◆ Your objective
Every line of the material below is to be printed again exactly.

◆ Provided data

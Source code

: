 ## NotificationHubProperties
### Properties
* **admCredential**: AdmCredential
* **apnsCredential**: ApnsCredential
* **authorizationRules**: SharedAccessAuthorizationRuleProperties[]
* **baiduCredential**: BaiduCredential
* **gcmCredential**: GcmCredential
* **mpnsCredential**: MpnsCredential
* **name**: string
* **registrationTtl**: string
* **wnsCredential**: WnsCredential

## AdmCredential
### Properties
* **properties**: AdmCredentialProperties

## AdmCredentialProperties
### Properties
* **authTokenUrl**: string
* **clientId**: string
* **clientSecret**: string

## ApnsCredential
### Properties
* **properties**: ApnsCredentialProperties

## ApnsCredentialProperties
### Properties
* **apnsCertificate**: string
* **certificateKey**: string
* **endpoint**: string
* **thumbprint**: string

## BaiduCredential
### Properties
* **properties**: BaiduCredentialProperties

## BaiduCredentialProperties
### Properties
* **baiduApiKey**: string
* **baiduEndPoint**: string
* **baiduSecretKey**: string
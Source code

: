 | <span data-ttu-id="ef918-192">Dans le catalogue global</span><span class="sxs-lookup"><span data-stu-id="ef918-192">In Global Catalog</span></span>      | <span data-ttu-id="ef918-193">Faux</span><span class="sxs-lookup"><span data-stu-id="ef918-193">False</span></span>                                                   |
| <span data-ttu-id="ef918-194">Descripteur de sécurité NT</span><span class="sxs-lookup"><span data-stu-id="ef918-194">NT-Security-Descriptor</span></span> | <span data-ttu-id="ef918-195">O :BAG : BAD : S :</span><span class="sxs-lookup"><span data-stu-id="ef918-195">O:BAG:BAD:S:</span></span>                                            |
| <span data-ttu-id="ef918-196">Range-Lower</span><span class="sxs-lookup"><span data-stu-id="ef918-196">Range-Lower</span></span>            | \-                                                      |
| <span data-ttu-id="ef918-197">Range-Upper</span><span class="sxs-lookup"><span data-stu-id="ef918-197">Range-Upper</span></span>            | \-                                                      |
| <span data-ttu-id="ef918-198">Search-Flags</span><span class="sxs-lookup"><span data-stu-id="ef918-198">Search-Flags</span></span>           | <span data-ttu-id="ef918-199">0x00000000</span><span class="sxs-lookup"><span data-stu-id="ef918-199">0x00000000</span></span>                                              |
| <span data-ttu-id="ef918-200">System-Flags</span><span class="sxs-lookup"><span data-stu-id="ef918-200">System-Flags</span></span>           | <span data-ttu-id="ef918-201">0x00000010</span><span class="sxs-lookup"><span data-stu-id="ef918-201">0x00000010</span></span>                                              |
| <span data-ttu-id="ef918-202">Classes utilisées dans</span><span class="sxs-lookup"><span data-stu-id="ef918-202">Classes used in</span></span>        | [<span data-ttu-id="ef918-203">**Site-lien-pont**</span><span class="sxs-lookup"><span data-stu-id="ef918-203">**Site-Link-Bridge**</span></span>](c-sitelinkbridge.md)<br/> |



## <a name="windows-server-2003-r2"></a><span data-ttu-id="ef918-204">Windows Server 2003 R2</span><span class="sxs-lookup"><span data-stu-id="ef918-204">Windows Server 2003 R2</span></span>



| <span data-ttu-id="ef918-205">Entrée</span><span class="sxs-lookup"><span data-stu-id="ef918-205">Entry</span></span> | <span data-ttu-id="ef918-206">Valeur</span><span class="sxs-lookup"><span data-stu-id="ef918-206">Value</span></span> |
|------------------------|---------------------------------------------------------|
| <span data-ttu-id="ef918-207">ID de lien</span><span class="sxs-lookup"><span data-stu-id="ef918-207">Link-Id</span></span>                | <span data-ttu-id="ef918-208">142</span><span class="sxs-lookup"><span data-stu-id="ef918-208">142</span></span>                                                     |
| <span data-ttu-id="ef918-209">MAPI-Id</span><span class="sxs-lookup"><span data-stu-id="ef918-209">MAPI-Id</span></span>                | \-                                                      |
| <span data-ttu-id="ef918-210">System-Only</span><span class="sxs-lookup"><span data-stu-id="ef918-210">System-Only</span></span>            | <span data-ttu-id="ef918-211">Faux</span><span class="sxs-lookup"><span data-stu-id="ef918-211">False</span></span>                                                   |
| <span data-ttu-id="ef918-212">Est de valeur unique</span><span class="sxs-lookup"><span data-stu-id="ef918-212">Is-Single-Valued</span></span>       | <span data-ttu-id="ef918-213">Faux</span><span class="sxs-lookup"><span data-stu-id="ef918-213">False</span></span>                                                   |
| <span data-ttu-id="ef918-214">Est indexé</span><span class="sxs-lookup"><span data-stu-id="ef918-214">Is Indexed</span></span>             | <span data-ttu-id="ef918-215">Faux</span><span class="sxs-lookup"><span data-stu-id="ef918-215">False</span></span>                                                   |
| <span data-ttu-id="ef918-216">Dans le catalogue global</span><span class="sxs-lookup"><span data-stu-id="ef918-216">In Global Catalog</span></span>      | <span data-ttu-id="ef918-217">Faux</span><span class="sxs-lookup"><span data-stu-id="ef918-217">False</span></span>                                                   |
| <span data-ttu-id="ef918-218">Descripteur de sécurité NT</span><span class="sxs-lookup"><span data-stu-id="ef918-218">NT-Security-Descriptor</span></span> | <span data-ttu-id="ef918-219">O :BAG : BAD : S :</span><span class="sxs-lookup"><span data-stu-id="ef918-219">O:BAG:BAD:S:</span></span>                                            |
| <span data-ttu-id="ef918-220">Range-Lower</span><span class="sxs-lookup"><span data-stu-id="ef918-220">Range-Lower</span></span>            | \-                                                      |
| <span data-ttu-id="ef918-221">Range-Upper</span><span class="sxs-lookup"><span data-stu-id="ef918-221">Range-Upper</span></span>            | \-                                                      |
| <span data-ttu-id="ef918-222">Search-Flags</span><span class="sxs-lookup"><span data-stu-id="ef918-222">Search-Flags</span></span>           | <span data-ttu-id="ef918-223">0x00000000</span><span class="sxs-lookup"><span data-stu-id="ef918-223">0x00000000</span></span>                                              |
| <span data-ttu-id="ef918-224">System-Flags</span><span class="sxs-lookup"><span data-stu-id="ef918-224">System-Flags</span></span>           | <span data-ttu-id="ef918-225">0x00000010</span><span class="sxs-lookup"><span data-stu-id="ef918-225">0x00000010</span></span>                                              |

◆ Task result
Source code

: ## NotificationHubProperties
### Properties
* **admCredential**: AdmCredential
* **apnsCredential**: ApnsCredential
* **authorizationRules**: SharedAccessAuthorizationRuleProperties[]
* **baiduCredential**: BaiduCredential
* **gcmCredential**: GcmCredential
* **mpnsCredential**: MpnsCredential
* **name**: string
* **registrationTtl**: string
* **wnsCredential**: WnsCredential

## AdmCredential
### Properties
* **properties**: AdmCredentialProperties

## AdmCredentialProperties
### Properties
* **authTokenUrl**: string
* **clientId**: string
* **clientSecret**: string

## ApnsCredential
### Properties
* **properties**: ApnsCredentialProperties

## ApnsCredentialProperties
### Properties
* **apnsCertificate**: string
* **certificateKey**: string
* **endpoint**: string
* **thumbprint**: string

## BaiduCredential
### Properties
* **properties**: BaiduCredentialProperties

## BaiduCredentialProperties
### Properties
* **baiduApiKey**: string
* **baiduEndPoint**: string
* **baiduSecretKey**: string
Source code

: | <span data-ttu-id="ef918-192">Dans le catalogue global</span><span class="sxs-lookup"><span data-stu-id="ef918-192">In Global Catalog</span></span>      | <span data-ttu-id="ef918-193">Faux</span><span class="sxs-lookup"><span data-stu-id="ef918-193">False</span></span>                                                   |
| <span data-ttu-id="ef918-194">Descripteur de sécurité NT</span><span class="sxs-lookup"><span data-stu-id="ef918-194">NT-Security-Descriptor</span></span> | <span data-ttu-id="ef918-195">O :BAG : BAD : S :</span><span class="sxs-lookup"><span data-stu-id="ef918-195">O:BAG:BAD:S:</span></span>                                            |
| <span data-ttu-id="ef918-196">Range-Lower</span><span class="sxs-lookup"><span data-stu-id="ef918-196">Range-Lower</span></span>            | \-                                                      |
| <span data-ttu-id="ef918-197">Range-Upper</span><span class="sxs-lookup"><span data-stu-id="ef918-197">Range-Upper</span></span>            | \-                                                      |
| <span data-ttu-id="ef918-198">Search-Flags</span><span class="sxs-lookup"><span data-stu-id="ef918-198">Search-Flags</span></span>           | <span data-ttu-id="ef918-199">0x00000000</span><span class="sxs-lookup"><span data-stu-id="ef918-199">0x00000000</span></span>                                              |
| <span data-ttu-id="ef918-200">System-Flags</span><span class="sxs-lookup"><span data-stu-id="ef918-200">System-Flags</span></span>           | <span data-ttu-id="ef918-201">0x00000010</span><span class="sxs-lookup"><span data-stu-id="ef918-201">0x00000010</span></span>                                              |
| <span data-ttu-id="ef918-202">Classes utilisées dans</span><span class="sxs-lookup"><span data-stu-id="ef918-202">Classes used in</span></span>        | [<span data-ttu-id="ef918-203">**Site-lien-pont**</span><span class="sxs-lookup"><span data-stu-id="ef918-203">**Site-Link-Bridge**</span></span>](c-sitelinkbridge.md)<br/> |



## <a name="windows-server-2003-r2"></a><span data-ttu-id="ef918-204">Windows Server 2003 R2</span><span class="sxs-lookup"><span data-stu-id="ef918-204">Windows Server 2003 R2</span></span>



| <span data-ttu-id="ef918-205">Entrée</span><span class="sxs-lookup"><span data-stu-id="ef918-205">Entry</span></span> | <span data-ttu-id="ef918-206">Valeur</span><span class="sxs-lookup"><span data-stu-id="ef918-206">Value</span></span> |
|------------------------|---------------------------------------------------------|
| <span data-ttu-id="ef918-207">ID de lien</span><span class="sxs-lookup"><span data-stu-id="ef918-207">Link-Id</span></span>                | <span data-ttu-id="ef918-208">142</span><span class="sxs-lookup"><span data-stu-id="ef918-208">142</span></span>                                                     |
| <span data-ttu-id="ef918-209">MAPI-Id</span><span class="sxs-lookup"><span data-stu-id="ef918-209">MAPI-Id</span></span>                | \-                                                      |
| <span data-ttu-id="ef918-210">System-Only</span><span class="sxs-lookup"><span data-stu-id="ef918-210">System-Only</span></span>            | <span data-ttu-id="ef918-211">Faux</span><span class="sxs-lookup"><span data-stu-id="ef918-211">False</span></span>                                                   |
| <span data-ttu-id="ef918-212">Est de valeur unique</span><span class="sxs-lookup"><span data-stu-id="ef918-212">Is-Single-Valued</span></span>       | <span data-ttu-id="ef918-213">Faux</span><span class="sxs-lookup"><span data-stu-id="ef918-213">False</span></span>                                                   |
| <span data-ttu-id="ef918-214">Est indexé</span><span class="sxs-lookup"><span data-stu-id="ef918-214">Is Indexed</span></span>             | <span data-ttu-id="ef918-215">Faux</span><span class="sxs-lookup"><span data-stu-id="ef918-215">False</span></span>                                                   |
| <span data-ttu-id="ef918-216">Dans le catalogue global</span><span class="sxs-lookup"><span data-stu-id="ef918-216">In Global Catalog</span></span>      | <span data-ttu-id="ef918-217">Faux</span><span class="sxs-lookup"><span data-stu-id="ef918-217">False</span></span>                                                   |
| <span data-ttu-id="ef918-218">Descripteur de sécurité NT</span><span class="sxs-lookup"><span data-stu-id="ef918-218">NT-Security-Descriptor</span></span> | <span data-ttu-id="ef918-219">O :BAG : BAD : S :</span><span class="sxs-lookup"><span data-stu-id="ef918-219">O:BAG:BAD:S:</span></span>                                            |
| <span data-ttu-id="ef918-220">Range-Lower</span><span class="sxs-lookup"><span data-stu-id="ef918-220">Range-Lower</span></span>            | \-                                                      |
| <span data-ttu-id="ef918-221">Range-Upper</span><span class="sxs-lookup"><span data-stu-id="ef918-221">Range-Upper</span></span>            | \-                                                      |
| <span data-ttu-id="ef918-222">Search-Flags</span><span class="sxs-lookup"><span data-stu-id="ef918-222">Search-Flags</span></span>           | <span data-ttu-id="ef918-223">0x00000000</span><span class="sxs-lookup"><span data-stu-id="ef918-223">0x00000000</span></span>                                              |
| <span data-ttu-id="ef918-224">System-Flags</span><span class="sxs-lookup"><span data-stu-id="ef918-224">System-Flags</span></span>           | <span data-ttu-id="ef918-225">0x00000010</span><span class="sxs-lookup"><span data-stu-id="ef918-225">0x00000010</span></span>                                              |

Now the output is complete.